▶ [YOUR OBJECTIVE] Every line from the start of the entries up to and including the one bearing "BIQL can query" must be printed verbatim, without the pictures.

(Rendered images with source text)
--- --- ---

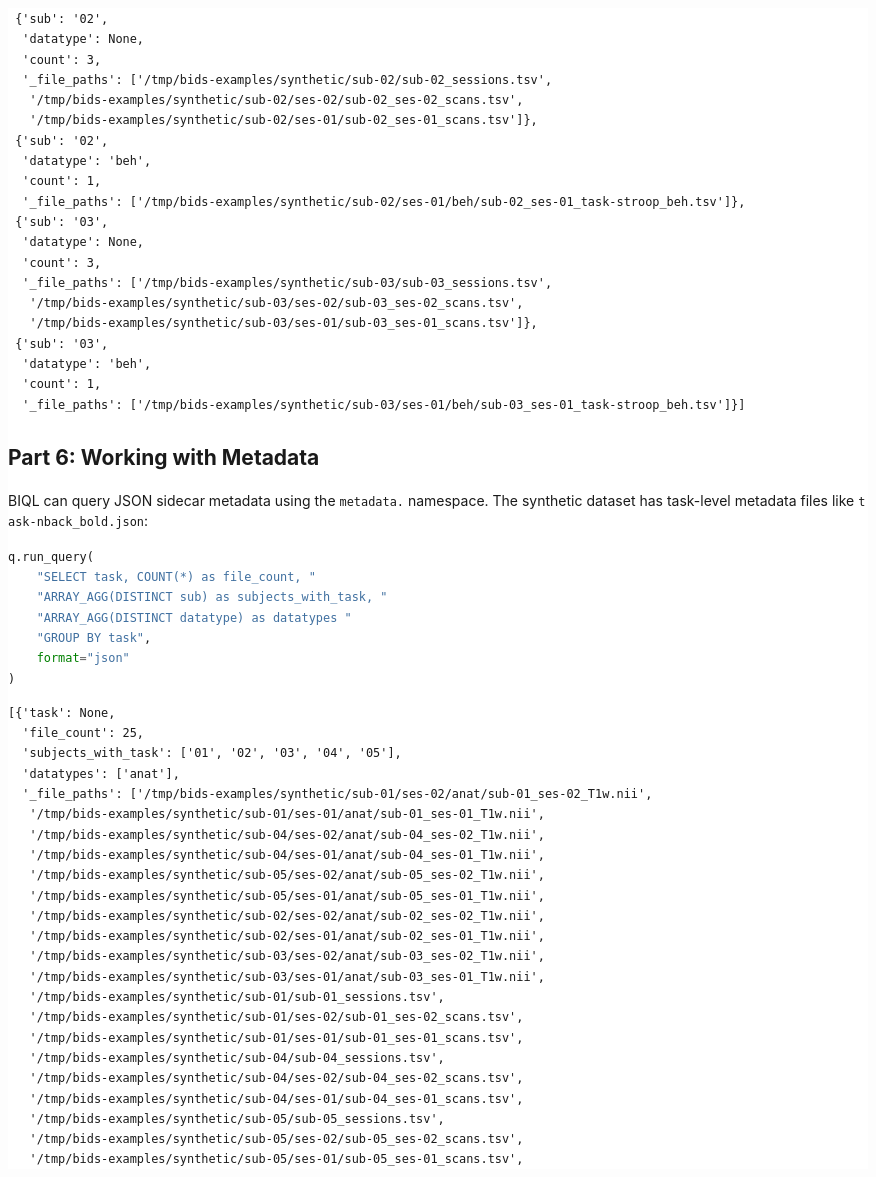      {'sub': '02',
      'datatype': None,
      'count': 3,
      '_file_paths': ['/tmp/bids-examples/synthetic/sub-02/sub-02_sessions.tsv',
       '/tmp/bids-examples/synthetic/sub-02/ses-02/sub-02_ses-02_scans.tsv',
       '/tmp/bids-examples/synthetic/sub-02/ses-01/sub-02_ses-01_scans.tsv']},
     {'sub': '02',
      'datatype': 'beh',
      'count': 1,
      '_file_paths': ['/tmp/bids-examples/synthetic/sub-02/ses-01/beh/sub-02_ses-01_task-stroop_beh.tsv']},
     {'sub': '03',
      'datatype': None,
      'count': 3,
      '_file_paths': ['/tmp/bids-examples/synthetic/sub-03/sub-03_sessions.tsv',
       '/tmp/bids-examples/synthetic/sub-03/ses-02/sub-03_ses-02_scans.tsv',
       '/tmp/bids-examples/synthetic/sub-03/ses-01/sub-03_ses-01_scans.tsv']},
     {'sub': '03',
      'datatype': 'beh',
      'count': 1,
      '_file_paths': ['/tmp/bids-examples/synthetic/sub-03/ses-01/beh/sub-03_ses-01_task-stroop_beh.tsv']}]



## Part 6: Working with Metadata

BIQL can query JSON sidecar metadata using the `metadata.` namespace.
The synthetic dataset has task-level metadata files like `task-nback_bold.json`:


```python
q.run_query(
    "SELECT task, COUNT(*) as file_count, "
    "ARRAY_AGG(DISTINCT sub) as subjects_with_task, "
    "ARRAY_AGG(DISTINCT datatype) as datatypes "
    "GROUP BY task",
    format="json"
)
```




    [{'task': None,
      'file_count': 25,
      'subjects_with_task': ['01', '02', '03', '04', '05'],
      'datatypes': ['anat'],
      '_file_paths': ['/tmp/bids-examples/synthetic/sub-01/ses-02/anat/sub-01_ses-02_T1w.nii',
       '/tmp/bids-examples/synthetic/sub-01/ses-01/anat/sub-01_ses-01_T1w.nii',
       '/tmp/bids-examples/synthetic/sub-04/ses-02/anat/sub-04_ses-02_T1w.nii',
       '/tmp/bids-examples/synthetic/sub-04/ses-01/anat/sub-04_ses-01_T1w.nii',
       '/tmp/bids-examples/synthetic/sub-05/ses-02/anat/sub-05_ses-02_T1w.nii',
       '/tmp/bids-examples/synthetic/sub-05/ses-01/anat/sub-05_ses-01_T1w.nii',
       '/tmp/bids-examples/synthetic/sub-02/ses-02/anat/sub-02_ses-02_T1w.nii',
       '/tmp/bids-examples/synthetic/sub-02/ses-01/anat/sub-02_ses-01_T1w.nii',
       '/tmp/bids-examples/synthetic/sub-03/ses-02/anat/sub-03_ses-02_T1w.nii',
       '/tmp/bids-examples/synthetic/sub-03/ses-01/anat/sub-03_ses-01_T1w.nii',
       '/tmp/bids-examples/synthetic/sub-01/sub-01_sessions.tsv',
       '/tmp/bids-examples/synthetic/sub-01/ses-02/sub-01_ses-02_scans.tsv',
       '/tmp/bids-examples/synthetic/sub-01/ses-01/sub-01_ses-01_scans.tsv',
       '/tmp/bids-examples/synthetic/sub-04/sub-04_sessions.tsv',
       '/tmp/bids-examples/synthetic/sub-04/ses-02/sub-04_ses-02_scans.tsv',
       '/tmp/bids-examples/synthetic/sub-04/ses-01/sub-04_ses-01_scans.tsv',
       '/tmp/bids-examples/synthetic/sub-05/sub-05_sessions.tsv',
       '/tmp/bids-examples/synthetic/sub-05/ses-02/sub-05_ses-02_scans.tsv',
       '/tmp/bids-examples/synthetic/sub-05/ses-01/sub-05_ses-01_scans.tsv',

--- --- ---

▶ [TASK RESULT]
      {'sub': '02',
      'datatype': None,
      'count': 3,
      '_file_paths': ['/tmp/bids-examples/synthetic/sub-02/sub-02_sessions.tsv',
       '/tmp/bids-examples/synthetic/sub-02/ses-02/sub-02_ses-02_scans.tsv',
       '/tmp/bids-examples/synthetic/sub-02/ses-01/sub-02_ses-01_scans.tsv']},
     {'sub': '02',
      'datatype': 'beh',
      'count': 1,
      '_file_paths': ['/tmp/bids-examples/synthetic/sub-02/ses-01/beh/sub-02_ses-01_task-stroop_beh.tsv']},
     {'sub': '03',
      'datatype': None,
      'count': 3,
      '_file_paths': ['/tmp/bids-examples/synthetic/sub-03/sub-03_sessions.tsv',
       '/tmp/bids-examples/synthetic/sub-03/ses-02/sub-03_ses-02_scans.tsv',
       '/tmp/bids-examples/synthetic/sub-03/ses-01/sub-03_ses-01_scans.tsv']},
     {'sub': '03',
      'datatype': 'beh',
      'count': 1,
      '_file_paths': ['/tmp/bids-examples/synthetic/sub-03/ses-01/beh/sub-03_ses-01_task-stroop_beh.tsv']}]



## Part 6: Working with Metadata

BIQL can query JSON sidecar metadata using the `metadata.` namespace.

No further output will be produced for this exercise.